══ DATA LISTING

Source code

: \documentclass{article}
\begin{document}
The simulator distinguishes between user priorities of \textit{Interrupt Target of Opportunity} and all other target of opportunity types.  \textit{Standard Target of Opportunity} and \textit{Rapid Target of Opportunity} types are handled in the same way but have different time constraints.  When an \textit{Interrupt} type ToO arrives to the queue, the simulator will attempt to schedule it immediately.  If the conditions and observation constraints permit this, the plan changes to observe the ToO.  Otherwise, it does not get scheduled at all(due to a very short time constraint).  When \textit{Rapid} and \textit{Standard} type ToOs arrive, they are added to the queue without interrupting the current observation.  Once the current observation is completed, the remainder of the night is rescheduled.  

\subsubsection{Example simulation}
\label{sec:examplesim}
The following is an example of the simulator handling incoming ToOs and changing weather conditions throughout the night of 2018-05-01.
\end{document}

════

Could you set down exactly the lines from the one containing "The following is" through the last line of the records above, both included?

The following is an example of the simulator handling incoming ToOs and changing weather conditions throughout the night of 2018-05-01.
\end{document}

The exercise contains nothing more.